To find the character count in multiple files (like; testfile1.txt & testfile2.txt), utilize the below command:

$ wc -m testfile1.txt  testfile2.txt

The output displays the characters count in respective files & total.

Example 3: Count New Lines in a File

We can get the number of new lines in a file, which includes the blank files using the “l” option. For counting new lines for “testfile1.txt”, use: 

$ wc -l testfile1.txt

For Multiple Files:

For getting the number of lines of several files like; “testfile1.txt” and “testfile2.txt, execute the below command:

$ wc -l testfile1.txt testfile2.txt

Example 4: Find the Maximum Line Length

The “-L” option gives the maximum characters count in a line. For instance, the “testfile1.txt” maximum line length can find out using:

$ wc -L testfile1.txt

For Multiple Files:

For finding the maximum character count in a line for several files can be displayed running the below command:

$ wc -L testfile1.txt testfile2.txt

Example 5: Find the Size of the File in Bytes

The “c” option allows us to get the directory’s size in Bytes. For finding the size of “testfile1.txt”, use this command:

$ wc -c testfile1.txt

For Multiple Files:

We can find the size of several files, in this case, “testfile1.txt” and “testfile2.txt” by running the below-written command:

$ wc -c testfile1.txt testfile2.txt

Example 6: Count Files in a Specific Directory

If you want to count the number of files in a specific directory, we can use the “wc” command with the “find” command. To count the files for the current directory (Downloads), use this command:

$ find . -type f | wc -l

Example 7: Count Directories in a Specific Directory

The below command can be used to count the number of directories within a specified directory named “Downloads”:

Note: The “d” option looks for the directory.

$ find . -type d | wc -l

Example 8: Count Number of Files & Directory in a Specific Directory

The number of files & directories in the current/specific directory can be counted by utilizing the “ls”  command piped with the “wc” command as follows:

$ ls TestFolder1 | wc -l

Example 9: Get Users Count in a System

The “wc” command counts the number of users when used with the “passwd” file as shown below:

$ getent passwd | wc -l

Example 10: Count Word Count in a Line Using grep & wc Commands

The “grep” command is used with the wc command to count a specific in unique lines. For instance, to count the unique lines in which the word “This” is used using the grep with wc command, execute this command in the terminal:

Note: A search word used more than once in a line will be counted as one (unique line count).

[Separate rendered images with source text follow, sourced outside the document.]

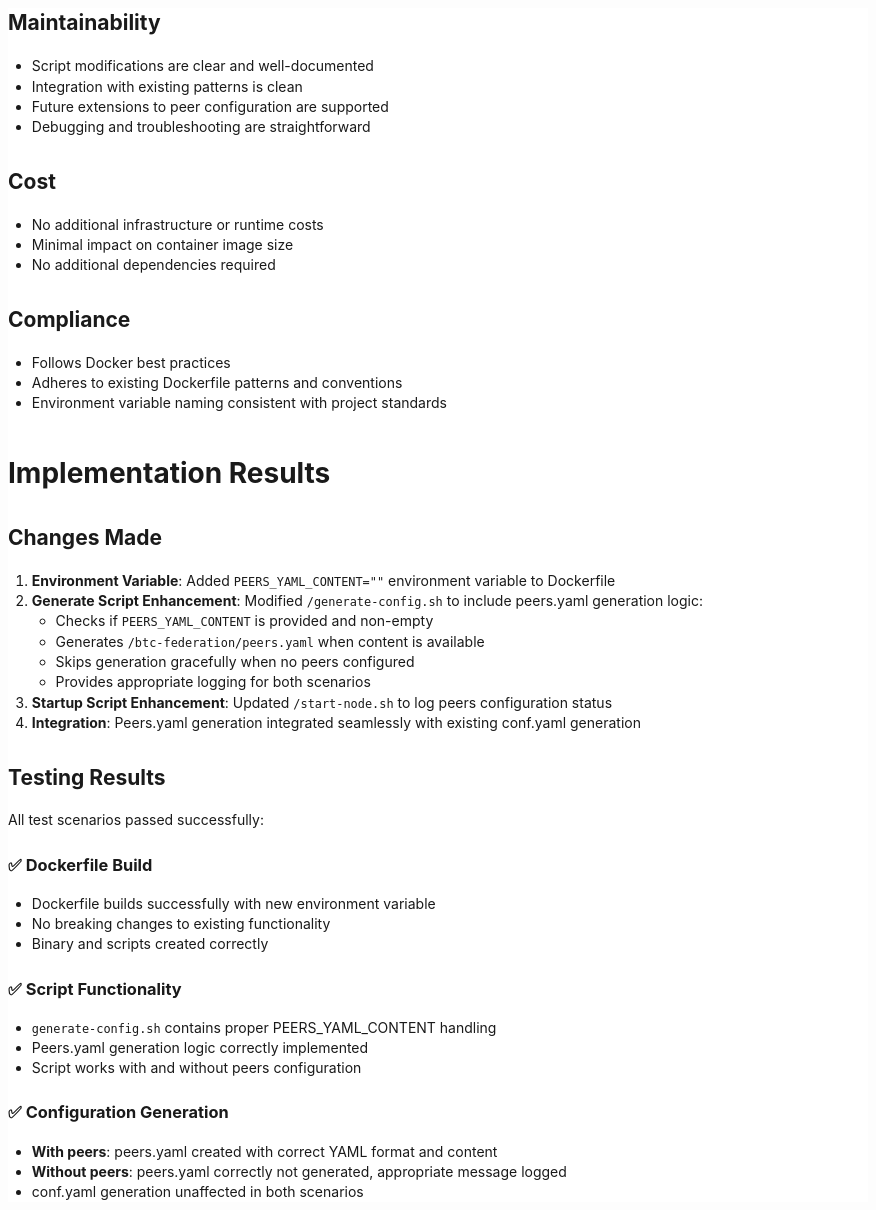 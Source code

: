 ## Maintainability
- Script modifications are clear and well-documented
- Integration with existing patterns is clean
- Future extensions to peer configuration are supported
- Debugging and troubleshooting are straightforward

## Cost
- No additional infrastructure or runtime costs
- Minimal impact on container image size
- No additional dependencies required

## Compliance
- Follows Docker best practices
- Adheres to existing Dockerfile patterns and conventions
- Environment variable naming consistent with project standards

# Implementation Results

## Changes Made
1. **Environment Variable**: Added `PEERS_YAML_CONTENT=""` environment variable to Dockerfile
2. **Generate Script Enhancement**: Modified `/generate-config.sh` to include peers.yaml generation logic:
   - Checks if `PEERS_YAML_CONTENT` is provided and non-empty
   - Generates `/btc-federation/peers.yaml` when content is available
   - Skips generation gracefully when no peers configured
   - Provides appropriate logging for both scenarios
3. **Startup Script Enhancement**: Updated `/start-node.sh` to log peers configuration status
4. **Integration**: Peers.yaml generation integrated seamlessly with existing conf.yaml generation

## Testing Results
All test scenarios passed successfully:

### ✅ Dockerfile Build
- Dockerfile builds successfully with new environment variable
- No breaking changes to existing functionality
- Binary and scripts created correctly

### ✅ Script Functionality
- `generate-config.sh` contains proper PEERS_YAML_CONTENT handling
- Peers.yaml generation logic correctly implemented
- Script works with and without peers configuration

### ✅ Configuration Generation
- **With peers**: peers.yaml created with correct YAML format and content
- **Without peers**: peers.yaml correctly not generated, appropriate message logged
- conf.yaml generation unaffected in both scenarios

$ grep "This" testFile.txt | wc -l

The output shows the word “This” is found in two lines.

That’s the end of this post.

Conclusion

In Linux, the wc command counts the words, the number of lines, Characters, maximum characters in a line, and size in bytes for the files. We can use the wc command with a different command to count the number of files, directories, and users in the system. Moreover, this article explains the options and uses of the wc command in detail with the help of examples.